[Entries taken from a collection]
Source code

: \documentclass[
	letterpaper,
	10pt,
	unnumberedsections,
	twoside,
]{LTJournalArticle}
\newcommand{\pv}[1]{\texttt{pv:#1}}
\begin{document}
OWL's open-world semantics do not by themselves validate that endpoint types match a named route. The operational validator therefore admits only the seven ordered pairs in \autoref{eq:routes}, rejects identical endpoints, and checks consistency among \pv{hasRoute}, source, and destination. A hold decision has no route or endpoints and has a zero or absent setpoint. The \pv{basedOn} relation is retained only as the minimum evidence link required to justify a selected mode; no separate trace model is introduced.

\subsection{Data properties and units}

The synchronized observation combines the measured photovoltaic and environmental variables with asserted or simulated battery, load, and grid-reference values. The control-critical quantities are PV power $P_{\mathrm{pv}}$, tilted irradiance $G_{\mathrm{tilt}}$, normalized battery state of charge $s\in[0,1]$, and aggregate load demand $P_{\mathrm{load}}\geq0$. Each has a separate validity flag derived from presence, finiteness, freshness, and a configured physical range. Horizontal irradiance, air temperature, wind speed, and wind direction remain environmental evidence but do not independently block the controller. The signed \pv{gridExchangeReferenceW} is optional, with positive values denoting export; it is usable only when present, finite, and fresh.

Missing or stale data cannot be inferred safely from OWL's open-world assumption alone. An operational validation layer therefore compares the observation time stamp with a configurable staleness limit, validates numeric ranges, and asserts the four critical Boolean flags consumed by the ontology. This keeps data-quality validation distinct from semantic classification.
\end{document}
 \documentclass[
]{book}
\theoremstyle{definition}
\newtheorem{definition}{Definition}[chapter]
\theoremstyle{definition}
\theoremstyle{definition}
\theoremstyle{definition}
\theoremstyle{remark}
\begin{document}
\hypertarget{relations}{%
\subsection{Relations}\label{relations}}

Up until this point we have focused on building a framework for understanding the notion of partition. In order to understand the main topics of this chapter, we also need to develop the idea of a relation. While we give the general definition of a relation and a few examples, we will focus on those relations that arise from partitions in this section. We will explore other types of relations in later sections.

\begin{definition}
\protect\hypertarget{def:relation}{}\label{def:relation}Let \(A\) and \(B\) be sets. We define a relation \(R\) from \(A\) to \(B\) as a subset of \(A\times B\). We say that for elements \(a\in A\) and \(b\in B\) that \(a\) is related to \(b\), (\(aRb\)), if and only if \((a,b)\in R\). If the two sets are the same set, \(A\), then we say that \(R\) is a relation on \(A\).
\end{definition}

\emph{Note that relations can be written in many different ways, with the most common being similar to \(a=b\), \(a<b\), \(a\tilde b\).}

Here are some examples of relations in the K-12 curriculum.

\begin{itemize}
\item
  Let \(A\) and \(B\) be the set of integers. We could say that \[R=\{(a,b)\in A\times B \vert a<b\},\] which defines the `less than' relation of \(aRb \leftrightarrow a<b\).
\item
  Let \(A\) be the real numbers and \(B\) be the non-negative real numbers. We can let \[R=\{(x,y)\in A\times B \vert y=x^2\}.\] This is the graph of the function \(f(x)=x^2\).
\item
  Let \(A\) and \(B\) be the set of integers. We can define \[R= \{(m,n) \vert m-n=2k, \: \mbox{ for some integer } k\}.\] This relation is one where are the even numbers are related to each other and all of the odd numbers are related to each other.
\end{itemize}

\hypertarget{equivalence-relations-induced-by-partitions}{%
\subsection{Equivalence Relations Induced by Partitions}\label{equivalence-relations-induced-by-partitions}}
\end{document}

What you have to do
Search the entries for the word "world" and copy every line that has it.

Result
OWL's open-world semantics do not by themselves validate that endpoint types match a named route. The operational validator therefore admits only the seven ordered pairs in \autoref{eq:routes}, rejects identical endpoints, and checks consistency among \pv{hasRoute}, source, and destination. A hold decision has no route or endpoints and has a zero or absent setpoint. The \pv{basedOn} relation is retained only as the minimum evidence link required to justify a selected mode; no separate trace model is introduced.
Missing or stale data cannot be inferred safely from OWL's open-world assumption alone. An operational validation layer therefore compares the observation time stamp with a configurable staleness limit, validates numeric ranges, and asserts the four critical Boolean flags consumed by the ontology. This keeps data-quality validation distinct from semantic classification.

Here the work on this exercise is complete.